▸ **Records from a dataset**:
========

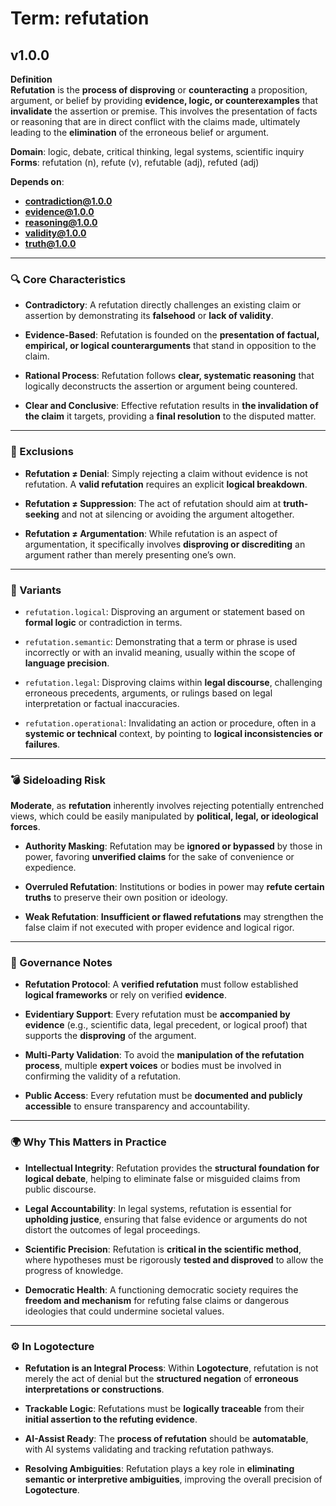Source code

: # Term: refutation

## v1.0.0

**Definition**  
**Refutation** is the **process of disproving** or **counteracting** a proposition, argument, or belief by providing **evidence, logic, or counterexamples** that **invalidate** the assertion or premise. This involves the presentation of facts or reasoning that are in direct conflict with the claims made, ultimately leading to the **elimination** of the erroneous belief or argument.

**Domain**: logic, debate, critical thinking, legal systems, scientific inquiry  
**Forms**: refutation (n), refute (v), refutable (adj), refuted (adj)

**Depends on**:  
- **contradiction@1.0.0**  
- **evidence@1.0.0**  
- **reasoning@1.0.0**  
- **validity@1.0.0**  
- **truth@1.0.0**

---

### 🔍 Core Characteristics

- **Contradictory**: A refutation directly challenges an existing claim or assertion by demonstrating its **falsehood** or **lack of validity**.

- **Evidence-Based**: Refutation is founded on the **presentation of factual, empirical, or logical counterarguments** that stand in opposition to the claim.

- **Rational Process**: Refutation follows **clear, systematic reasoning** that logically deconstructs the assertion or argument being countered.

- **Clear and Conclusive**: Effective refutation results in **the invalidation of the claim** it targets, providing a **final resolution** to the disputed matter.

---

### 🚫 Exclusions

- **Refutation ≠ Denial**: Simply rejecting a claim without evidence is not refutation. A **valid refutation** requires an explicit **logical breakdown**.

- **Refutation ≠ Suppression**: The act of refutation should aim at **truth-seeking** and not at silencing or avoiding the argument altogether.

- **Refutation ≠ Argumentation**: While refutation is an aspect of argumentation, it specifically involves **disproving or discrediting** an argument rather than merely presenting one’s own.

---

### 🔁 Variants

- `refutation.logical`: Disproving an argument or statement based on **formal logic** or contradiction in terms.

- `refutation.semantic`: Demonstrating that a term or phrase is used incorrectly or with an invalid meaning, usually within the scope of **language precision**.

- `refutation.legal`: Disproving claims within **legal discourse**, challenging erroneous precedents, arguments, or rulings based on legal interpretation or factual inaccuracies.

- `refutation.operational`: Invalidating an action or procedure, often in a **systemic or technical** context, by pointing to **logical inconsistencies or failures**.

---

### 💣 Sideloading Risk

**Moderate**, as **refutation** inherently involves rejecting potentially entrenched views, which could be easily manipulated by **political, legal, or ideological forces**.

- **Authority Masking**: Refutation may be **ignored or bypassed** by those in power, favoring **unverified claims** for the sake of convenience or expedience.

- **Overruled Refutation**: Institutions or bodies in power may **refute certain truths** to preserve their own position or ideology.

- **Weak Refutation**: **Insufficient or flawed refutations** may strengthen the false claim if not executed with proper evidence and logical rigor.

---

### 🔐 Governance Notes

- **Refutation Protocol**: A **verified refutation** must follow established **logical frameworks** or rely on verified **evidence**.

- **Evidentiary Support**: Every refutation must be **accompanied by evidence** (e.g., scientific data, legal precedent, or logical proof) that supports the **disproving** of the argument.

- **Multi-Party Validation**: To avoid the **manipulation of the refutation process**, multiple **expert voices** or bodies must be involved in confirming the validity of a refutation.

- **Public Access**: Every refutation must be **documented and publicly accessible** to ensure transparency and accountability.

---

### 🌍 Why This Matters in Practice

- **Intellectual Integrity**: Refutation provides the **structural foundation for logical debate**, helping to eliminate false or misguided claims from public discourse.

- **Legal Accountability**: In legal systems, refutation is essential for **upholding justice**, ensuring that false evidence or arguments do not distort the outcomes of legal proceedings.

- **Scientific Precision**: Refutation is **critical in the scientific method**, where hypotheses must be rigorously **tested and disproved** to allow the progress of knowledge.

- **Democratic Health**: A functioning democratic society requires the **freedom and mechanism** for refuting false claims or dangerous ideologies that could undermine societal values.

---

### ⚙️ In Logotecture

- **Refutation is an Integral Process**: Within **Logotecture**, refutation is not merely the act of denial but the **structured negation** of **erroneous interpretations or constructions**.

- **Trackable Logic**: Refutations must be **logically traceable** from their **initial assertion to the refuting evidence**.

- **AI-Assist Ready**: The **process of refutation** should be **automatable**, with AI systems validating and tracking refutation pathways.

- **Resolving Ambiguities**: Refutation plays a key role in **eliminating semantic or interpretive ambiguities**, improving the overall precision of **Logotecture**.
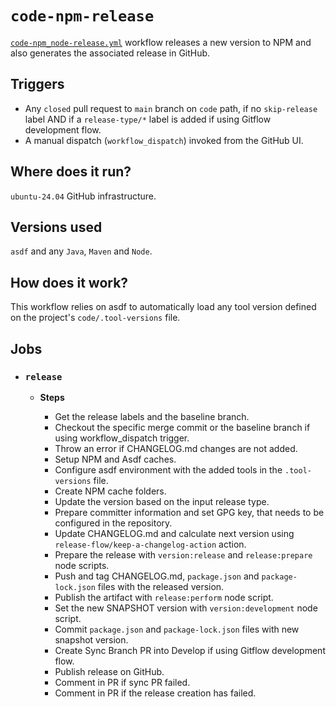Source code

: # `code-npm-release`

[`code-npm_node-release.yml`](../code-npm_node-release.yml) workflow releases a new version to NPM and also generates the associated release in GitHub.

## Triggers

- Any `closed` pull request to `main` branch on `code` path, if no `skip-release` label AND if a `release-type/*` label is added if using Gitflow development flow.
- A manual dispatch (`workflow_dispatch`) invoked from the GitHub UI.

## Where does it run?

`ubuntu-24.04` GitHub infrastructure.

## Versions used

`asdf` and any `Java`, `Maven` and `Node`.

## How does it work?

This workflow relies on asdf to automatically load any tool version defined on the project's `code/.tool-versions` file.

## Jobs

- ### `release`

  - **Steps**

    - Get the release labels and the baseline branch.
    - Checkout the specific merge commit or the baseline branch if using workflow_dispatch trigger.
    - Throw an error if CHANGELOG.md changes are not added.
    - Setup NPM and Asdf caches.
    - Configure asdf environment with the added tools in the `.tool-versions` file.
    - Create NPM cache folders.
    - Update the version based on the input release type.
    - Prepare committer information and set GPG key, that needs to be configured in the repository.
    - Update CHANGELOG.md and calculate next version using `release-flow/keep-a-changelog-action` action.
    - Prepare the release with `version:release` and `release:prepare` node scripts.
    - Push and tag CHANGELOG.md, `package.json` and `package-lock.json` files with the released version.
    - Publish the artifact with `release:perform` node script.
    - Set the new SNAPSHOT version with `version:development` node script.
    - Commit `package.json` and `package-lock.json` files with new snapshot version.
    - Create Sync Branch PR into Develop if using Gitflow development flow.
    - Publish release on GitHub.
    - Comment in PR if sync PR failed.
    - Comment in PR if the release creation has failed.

========

▸ **What you have to do**:
In the data above, find the line with "### 💣 Sideloading Risk" and the line with "- **Intellectual Integrity**: Refutation". Retype both, plus every line between them, exactly.

▸ **Result below**:
### 💣 Sideloading Risk

**Moderate**, as **refutation** inherently involves rejecting potentially entrenched views, which could be easily manipulated by **political, legal, or ideological forces**.

- **Authority Masking**: Refutation may be **ignored or bypassed** by those in power, favoring **unverified claims** for the sake of convenience or expedience.

- **Overruled Refutation**: Institutions or bodies in power may **refute certain truths** to preserve their own position or ideology.

- **Weak Refutation**: **Insufficient or flawed refutations** may strengthen the false claim if not executed with proper evidence and logical rigor.

---

### 🔐 Governance Notes

- **Refutation Protocol**: A **verified refutation** must follow established **logical frameworks** or rely on verified **evidence**.

- **Evidentiary Support**: Every refutation must be **accompanied by evidence** (e.g., scientific data, legal precedent, or logical proof) that supports the **disproving** of the argument.

- **Multi-Party Validation**: To avoid the **manipulation of the refutation process**, multiple **expert voices** or bodies must be involved in confirming the validity of a refutation.

- **Public Access**: Every refutation must be **documented and publicly accessible** to ensure transparency and accountability.

---

### 🌍 Why This Matters in Practice

- **Intellectual Integrity**: Refutation provides the **structural foundation for logical debate**, helping to eliminate false or misguided claims from public discourse.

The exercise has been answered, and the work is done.